Graham Batchelor, 72, of Burkes Pass, last week walked to a spot beneath the mountain where he could view the "Breakaway" on the edge of the Bonar Glacier where his climbing companions — Ruth Trotter, 20, of Woodlands, Southland, and Ralph Lucas, 22, of Dunedin — died in a fall on November 12, 1970.
Batchelor said their deaths had affected him hugely and made him much more cautious.
He completed his physics and surveying degrees, went on to teach in Christchurch, and continued to climb.
"It was difficult for a start but I had a few good mates.
"They dragged me up the southwest ridge of Aspiring three years later."
Lucas was the son of Dunedin town clerk (1950-68) Colin Lucas.

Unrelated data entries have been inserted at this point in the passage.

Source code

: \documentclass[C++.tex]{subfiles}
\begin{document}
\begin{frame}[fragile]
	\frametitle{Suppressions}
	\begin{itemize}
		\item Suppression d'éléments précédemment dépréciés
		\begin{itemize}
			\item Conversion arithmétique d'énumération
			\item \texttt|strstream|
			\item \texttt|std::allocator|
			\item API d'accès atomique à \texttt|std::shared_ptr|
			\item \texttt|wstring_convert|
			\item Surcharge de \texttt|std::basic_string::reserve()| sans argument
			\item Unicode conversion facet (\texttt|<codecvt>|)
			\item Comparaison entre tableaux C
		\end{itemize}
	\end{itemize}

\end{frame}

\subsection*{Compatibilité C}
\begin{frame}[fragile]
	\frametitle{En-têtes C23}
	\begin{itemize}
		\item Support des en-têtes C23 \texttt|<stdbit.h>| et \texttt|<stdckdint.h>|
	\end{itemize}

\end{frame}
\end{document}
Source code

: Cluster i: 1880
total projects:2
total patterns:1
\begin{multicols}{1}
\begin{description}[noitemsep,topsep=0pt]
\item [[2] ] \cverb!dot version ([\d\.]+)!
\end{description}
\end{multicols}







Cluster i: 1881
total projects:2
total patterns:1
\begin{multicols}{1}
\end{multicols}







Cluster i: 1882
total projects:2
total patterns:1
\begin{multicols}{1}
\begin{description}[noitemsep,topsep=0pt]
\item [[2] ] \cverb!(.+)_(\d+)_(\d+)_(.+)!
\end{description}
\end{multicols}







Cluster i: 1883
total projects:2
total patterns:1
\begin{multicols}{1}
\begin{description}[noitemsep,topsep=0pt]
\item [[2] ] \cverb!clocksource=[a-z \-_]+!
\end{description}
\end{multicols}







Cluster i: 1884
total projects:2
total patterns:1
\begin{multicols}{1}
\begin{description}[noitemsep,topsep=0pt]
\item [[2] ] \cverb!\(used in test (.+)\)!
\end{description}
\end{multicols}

Dunedin lawyer Garth Lucas said yesterday his father died in 1969 soon after retiring; Ralph's death the next year was traumatic for his late mother Hazel.
She funded a hut at French Ridge on Mt Aspiring, which had since been replaced.
Batchelor was accompanied on last week's trip by his wife Jane and friends Caroline Thomson, of Christchurch, and Morris Hall, of Dunedin.